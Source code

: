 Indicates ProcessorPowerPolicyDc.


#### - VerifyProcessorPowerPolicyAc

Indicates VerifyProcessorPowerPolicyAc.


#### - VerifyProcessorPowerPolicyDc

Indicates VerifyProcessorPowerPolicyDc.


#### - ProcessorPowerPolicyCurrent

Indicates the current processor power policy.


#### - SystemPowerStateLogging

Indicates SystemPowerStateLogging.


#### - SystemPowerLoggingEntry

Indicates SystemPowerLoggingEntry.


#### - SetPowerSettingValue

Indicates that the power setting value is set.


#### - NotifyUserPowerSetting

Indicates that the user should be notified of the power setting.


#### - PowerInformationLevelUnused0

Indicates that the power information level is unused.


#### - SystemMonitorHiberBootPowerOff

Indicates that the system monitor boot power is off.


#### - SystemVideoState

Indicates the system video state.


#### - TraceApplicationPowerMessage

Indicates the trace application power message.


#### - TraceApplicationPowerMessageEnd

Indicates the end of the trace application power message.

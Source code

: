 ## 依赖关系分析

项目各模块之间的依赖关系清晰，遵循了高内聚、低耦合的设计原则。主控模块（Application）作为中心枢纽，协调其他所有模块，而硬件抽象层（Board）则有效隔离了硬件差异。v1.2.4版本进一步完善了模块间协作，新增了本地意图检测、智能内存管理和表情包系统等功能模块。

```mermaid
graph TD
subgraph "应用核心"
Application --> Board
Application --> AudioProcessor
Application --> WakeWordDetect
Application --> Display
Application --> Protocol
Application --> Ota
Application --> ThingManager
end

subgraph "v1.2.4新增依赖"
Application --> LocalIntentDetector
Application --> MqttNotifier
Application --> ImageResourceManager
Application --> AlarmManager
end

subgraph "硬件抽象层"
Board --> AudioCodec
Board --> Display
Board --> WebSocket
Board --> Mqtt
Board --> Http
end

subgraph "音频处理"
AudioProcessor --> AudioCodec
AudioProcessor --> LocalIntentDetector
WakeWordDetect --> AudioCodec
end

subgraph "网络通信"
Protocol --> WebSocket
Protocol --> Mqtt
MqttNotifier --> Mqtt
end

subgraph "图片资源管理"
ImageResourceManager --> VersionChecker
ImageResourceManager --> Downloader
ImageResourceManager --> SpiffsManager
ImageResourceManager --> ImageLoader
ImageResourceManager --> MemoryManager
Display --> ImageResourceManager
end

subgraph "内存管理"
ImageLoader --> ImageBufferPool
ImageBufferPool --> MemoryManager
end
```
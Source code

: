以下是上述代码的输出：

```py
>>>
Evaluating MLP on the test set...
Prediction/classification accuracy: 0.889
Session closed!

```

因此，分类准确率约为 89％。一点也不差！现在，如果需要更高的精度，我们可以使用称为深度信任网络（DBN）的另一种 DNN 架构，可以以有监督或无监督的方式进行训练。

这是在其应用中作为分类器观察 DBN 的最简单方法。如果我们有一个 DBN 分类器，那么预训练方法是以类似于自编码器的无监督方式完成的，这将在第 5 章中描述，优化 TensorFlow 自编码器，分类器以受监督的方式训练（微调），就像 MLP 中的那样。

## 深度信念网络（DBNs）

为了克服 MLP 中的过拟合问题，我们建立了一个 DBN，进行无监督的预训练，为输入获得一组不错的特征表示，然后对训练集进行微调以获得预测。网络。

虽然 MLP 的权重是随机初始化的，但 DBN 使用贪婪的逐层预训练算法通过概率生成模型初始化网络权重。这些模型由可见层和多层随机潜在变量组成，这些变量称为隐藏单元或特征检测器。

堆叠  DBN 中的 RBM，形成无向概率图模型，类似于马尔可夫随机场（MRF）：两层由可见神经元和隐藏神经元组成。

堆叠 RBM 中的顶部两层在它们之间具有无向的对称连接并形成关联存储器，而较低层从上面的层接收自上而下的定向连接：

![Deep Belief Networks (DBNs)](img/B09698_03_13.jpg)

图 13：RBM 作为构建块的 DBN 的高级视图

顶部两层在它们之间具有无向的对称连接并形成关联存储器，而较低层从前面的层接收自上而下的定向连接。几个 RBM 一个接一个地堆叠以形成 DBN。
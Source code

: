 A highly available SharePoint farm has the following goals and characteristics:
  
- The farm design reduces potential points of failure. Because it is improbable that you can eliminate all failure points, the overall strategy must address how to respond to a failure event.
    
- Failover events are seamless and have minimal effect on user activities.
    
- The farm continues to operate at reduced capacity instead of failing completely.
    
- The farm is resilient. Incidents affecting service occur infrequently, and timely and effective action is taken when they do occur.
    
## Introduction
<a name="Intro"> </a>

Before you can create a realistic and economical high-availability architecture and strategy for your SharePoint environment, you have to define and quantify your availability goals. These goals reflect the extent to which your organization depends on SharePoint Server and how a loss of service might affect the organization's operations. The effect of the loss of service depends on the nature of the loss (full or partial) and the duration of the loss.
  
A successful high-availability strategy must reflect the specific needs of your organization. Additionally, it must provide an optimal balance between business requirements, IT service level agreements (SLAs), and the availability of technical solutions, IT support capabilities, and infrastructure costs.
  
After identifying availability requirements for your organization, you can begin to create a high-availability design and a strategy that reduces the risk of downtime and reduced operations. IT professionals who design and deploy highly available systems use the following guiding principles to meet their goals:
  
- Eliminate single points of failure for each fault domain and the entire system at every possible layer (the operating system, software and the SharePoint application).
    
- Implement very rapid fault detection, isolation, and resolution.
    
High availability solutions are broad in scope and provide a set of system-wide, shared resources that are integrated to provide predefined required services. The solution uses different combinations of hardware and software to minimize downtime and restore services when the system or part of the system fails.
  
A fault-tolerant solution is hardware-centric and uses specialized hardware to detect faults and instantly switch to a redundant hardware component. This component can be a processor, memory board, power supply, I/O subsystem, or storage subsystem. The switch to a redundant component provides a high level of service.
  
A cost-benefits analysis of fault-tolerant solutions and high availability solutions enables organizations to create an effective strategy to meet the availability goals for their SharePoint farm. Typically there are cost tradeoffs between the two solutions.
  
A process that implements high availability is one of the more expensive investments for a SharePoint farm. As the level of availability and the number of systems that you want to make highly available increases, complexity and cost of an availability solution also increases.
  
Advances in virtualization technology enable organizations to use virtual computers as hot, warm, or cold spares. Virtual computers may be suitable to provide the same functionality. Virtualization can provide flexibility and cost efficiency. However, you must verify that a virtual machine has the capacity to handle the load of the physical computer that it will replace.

################

# WHAT TO PRODUCE:
Above is a listing; print exactly its lines from the one with "#### - ProcessorPowerPolicyCurrent" through the one with "因此，分类准确率约为 89％。一点也不差！现在，如果需要更高的精度，我们可以使用称为深度信任网络（DBN）的另一种 DNN", and no other lines.

# ANSWER TO THIS PROBLEM:
#### - ProcessorPowerPolicyCurrent

Indicates the current processor power policy.


#### - SystemPowerStateLogging

Indicates SystemPowerStateLogging.


#### - SystemPowerLoggingEntry

Indicates SystemPowerLoggingEntry.


#### - SetPowerSettingValue

Indicates that the power setting value is set.


#### - NotifyUserPowerSetting

Indicates that the user should be notified of the power setting.


#### - PowerInformationLevelUnused0

Indicates that the power information level is unused.


#### - SystemMonitorHiberBootPowerOff

Indicates that the system monitor boot power is off.


#### - SystemVideoState

Indicates the system video state.


#### - TraceApplicationPowerMessage

Indicates the trace application power message.


#### - TraceApplicationPowerMessageEnd

Indicates the end of the trace application power message.

Source code

: ## 依赖关系分析

项目各模块之间的依赖关系清晰，遵循了高内聚、低耦合的设计原则。主控模块（Application）作为中心枢纽，协调其他所有模块，而硬件抽象层（Board）则有效隔离了硬件差异。v1.2.4版本进一步完善了模块间协作，新增了本地意图检测、智能内存管理和表情包系统等功能模块。

```mermaid
graph TD
subgraph "应用核心"
Application --> Board
Application --> AudioProcessor
Application --> WakeWordDetect
Application --> Display
Application --> Protocol
Application --> Ota
Application --> ThingManager
end

subgraph "v1.2.4新增依赖"
Application --> LocalIntentDetector
Application --> MqttNotifier
Application --> ImageResourceManager
Application --> AlarmManager
end

subgraph "硬件抽象层"
Board --> AudioCodec
Board --> Display
Board --> WebSocket
Board --> Mqtt
Board --> Http
end

subgraph "音频处理"
AudioProcessor --> AudioCodec
AudioProcessor --> LocalIntentDetector
WakeWordDetect --> AudioCodec
end

subgraph "网络通信"
Protocol --> WebSocket
Protocol --> Mqtt
MqttNotifier --> Mqtt
end

subgraph "图片资源管理"
ImageResourceManager --> VersionChecker
ImageResourceManager --> Downloader
ImageResourceManager --> SpiffsManager
ImageResourceManager --> ImageLoader
ImageResourceManager --> MemoryManager
Display --> ImageResourceManager
end

subgraph "内存管理"
ImageLoader --> ImageBufferPool
ImageBufferPool --> MemoryManager
end
```
Source code

:以下是上述代码的输出：

```py
>>>
Evaluating MLP on the test set...
Prediction/classification accuracy: 0.889
Session closed!

```

因此，分类准确率约为 89％。一点也不差！现在，如果需要更高的精度，我们可以使用称为深度信任网络（DBN）的另一种 DNN 架构，可以以有监督或无监督的方式进行训练。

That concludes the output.